If I undstand you, then you’re saying that the Catholics go to the Catholic parochial schools, and everyone else goes to public schools. Isn’t that a bit oversimplistic?
These are natural urges that human beings have been feeling for ages; they are what has kept our species going. To think that someone’s health teacher will have a significant impact upon this very private matter is pure folly.
I think Ben, that your modest proposal (and the comment Publius made had me LOL) assumes that people will listen to their teachers. Now if I hadn’t learned exactly how most males masturbate by reading about it in a book during the fall of 1990, I would have learned what I needed to know from my cousin during the spring of 1991. This sort of information has been disseminated on an informal basis forever.
Now for another walk down memory lane: when I was a freshman in high school (at that point, people still wore their backpacks with only one strap) I took a health class, as per state requirement. From my perspective, the teacher was very old, and in working at a job which involved coming to high school everyday BY CHOICE, had made a very questionable career move. If someone had said, with a straight face, that this guy was going to influence peoples’ very private decisions about sex, I would have just laughed.
Teachers can do wonderful things: they can help get their students interested in literature and ideas they might otherwise have never considered.

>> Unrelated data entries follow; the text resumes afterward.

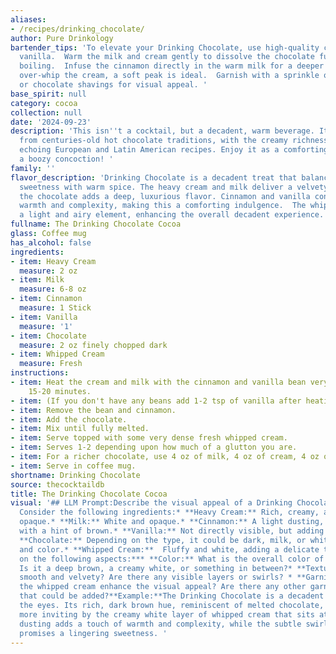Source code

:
 ```yaml
---
aliases:
- /recipes/drinking_chocolate/
author: Pure Drinkology
bartender_tips: 'To elevate your Drinking Chocolate, use high-quality chocolate and
  vanilla.  Warm the milk and cream gently to dissolve the chocolate fully, avoiding
  boiling.  Infuse the cinnamon directly in the warm milk for a deeper flavor.  Don''t
  over-whip the cream, a soft peak is ideal.  Garnish with a sprinkle of cinnamon
  or chocolate shavings for visual appeal. '
base_spirit: null
category: cocoa
collection: null
date: '2024-09-23'
description: 'This isn''t a cocktail, but a decadent, warm beverage. It draws inspiration
  from centuries-old hot chocolate traditions, with the creamy richness and spices
  echoing European and Latin American recipes. Enjoy it as a comforting treat, not
  a boozy concoction! '
family: ''
flavor_description: 'Drinking Chocolate is a decadent treat that balances rich, creamy
  sweetness with warm spice. The heavy cream and milk deliver a velvety texture, while
  the chocolate adds a deep, luxurious flavor. Cinnamon and vanilla contribute a comforting
  warmth and complexity, making this a comforting indulgence.  The whipped cream adds
  a light and airy element, enhancing the overall decadent experience. '
fullname: The Drinking Chocolate Cocoa
glass: Coffee mug
has_alcohol: false
ingredients:
- item: Heavy Cream
  measure: 2 oz
- item: Milk
  measure: 6-8 oz
- item: Cinnamon
  measure: 1 Stick
- item: Vanilla
  measure: '1'
- item: Chocolate
  measure: 2 oz finely chopped dark
- item: Whipped Cream
  measure: Fresh
instructions:
- item: Heat the cream and milk with the cinnamon and vanilla bean very slowly for
    15-20 minutes.
- item: (If you don't have any beans add 1-2 tsp of vanilla after heating).
- item: Remove the bean and cinnamon.
- item: Add the chocolate.
- item: Mix until fully melted.
- item: Serve topped with some very dense fresh whipped cream.
- item: Serves 1-2 depending upon how much of a glutton you are.
- item: For a richer chocolate, use 4 oz of milk, 4 oz of cream, 4 oz of chocolate.
- item: Serve in coffee mug.
shortname: Drinking Chocolate
source: thecocktaildb
title: The Drinking Chocolate Cocoa
visual: '## LLM Prompt:Describe the visual appeal of a Drinking Chocolate cocktail.
  Consider the following ingredients:* **Heavy Cream:** Rich, creamy, and slightly
  opaque.* **Milk:** White and opaque.* **Cinnamon:** A light dusting, potentially
  with a hint of brown.* **Vanilla:** Not directly visible, but adding a subtle richness.*
  **Chocolate:** Depending on the type, it could be dark, milk, or white, adding depth
  and color.* **Whipped Cream:**  Fluffy and white, adding a delicate touch.**Focus
  on the following aspects:*** **Color:** What is the overall color of the drink?
  Is it a deep brown, a creamy white, or something in between?* **Texture:**  Is it
  smooth and velvety? Are there any visible layers or swirls? * **Garnish:** How does
  the whipped cream enhance the visual appeal? Are there any other garnish options
  that could be added?**Example:**The Drinking Chocolate is a decadent delight for
  the eyes. Its rich, dark brown hue, reminiscent of melted chocolate, is made even
  more inviting by the creamy white layer of whipped cream that sits atop. The cinnamon
  dusting adds a touch of warmth and complexity, while the subtle swirl of vanilla
  promises a lingering sweetness. '
---
```



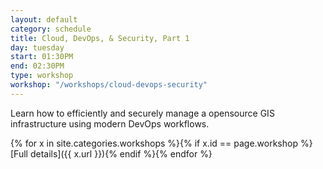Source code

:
 ```yaml
---
layout: default
category: schedule
title: Cloud, DevOps, & Security, Part 1
day: tuesday
start: 01:30PM
end: 02:30PM
type: workshop
workshop: "/workshops/cloud-devops-security"
---
```


Learn how to efficiently and securely manage a opensource GIS infrastructure using modern DevOps workflows.

{% for x in site.categories.workshops %}{% if x.id == page.workshop %}[Full details]({{ x.url }}){% endif %}{% endfor %}
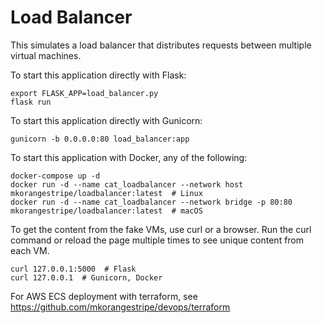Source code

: # Load Balancer

This simulates a load balancer that distributes requests between multiple virtual machines.

To start this application directly with Flask:

```shell script
export FLASK_APP=load_balancer.py
flask run
```

To start this application directly with Gunicorn:
```shell script
gunicorn -b 0.0.0.0:80 load_balancer:app
```

To start this application with Docker, any of the following:

```shell script
docker-compose up -d
docker run -d --name cat_loadbalancer --network host mkorangestripe/loadbalancer:latest  # Linux
docker run -d --name cat_loadbalancer --network bridge -p 80:80 mkorangestripe/loadbalancer:latest  # macOS
```

To get the content from the fake VMs, use curl or a browser.  Run the curl command or reload the page multiple times to see unique content from each VM.

```shell script
curl 127.0.0.1:5000  # Flask
curl 127.0.0.1  # Gunicorn, Docker
```

For AWS ECS deployment with terraform, see https://github.com/mkorangestripe/devops/terraform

But the idea of someone saying “Mr. C told us to wait until we’re married, and in the meantime, to pleasure ourselves whenever we feel like it!” Please.
Your argument that there is no 100% effective form of birth control is correct, but there are some that come pretty close: the Pill is something like 99% effective.
I didn’t fail to notice the wink and smile that appeared next to your comment about Sweden’s teen pregnancy rate, but I did a Google search anyway: Sweden + teen pregnancy. I accessed the Alan Guttmacher Institute (which is affiliated with Planned Parenthood) page and learned that the United States (where teen pregnancy is at record lows, a fact rarely reported in the mainstream media) has teen pregnancy rates four times higher than that of Sweden.
See, that’s a bit different. Parents would freak out upon hearing, at face value, that masterbation was being encouraged and methods taught in school. It sounds, like I said, a course in deviance to them.
The parent would view the whole class as a ‘poisoning’ of their child’s minds, IMO. (even though by nature the class might solve future abortion issues their offspring might have ) Catholic parents tend to freak out about these issues.
Of course, from the outset I was viewing this as a class geared towards Middle-school level students, so I figured it would be mandatory. Now, if it’s at the high school level, then it wouldn’t be such a big issue at all. Only thing is that the health class would be treated as a joke by most high schoolers, but hey, most classes are treated as such by the jokers.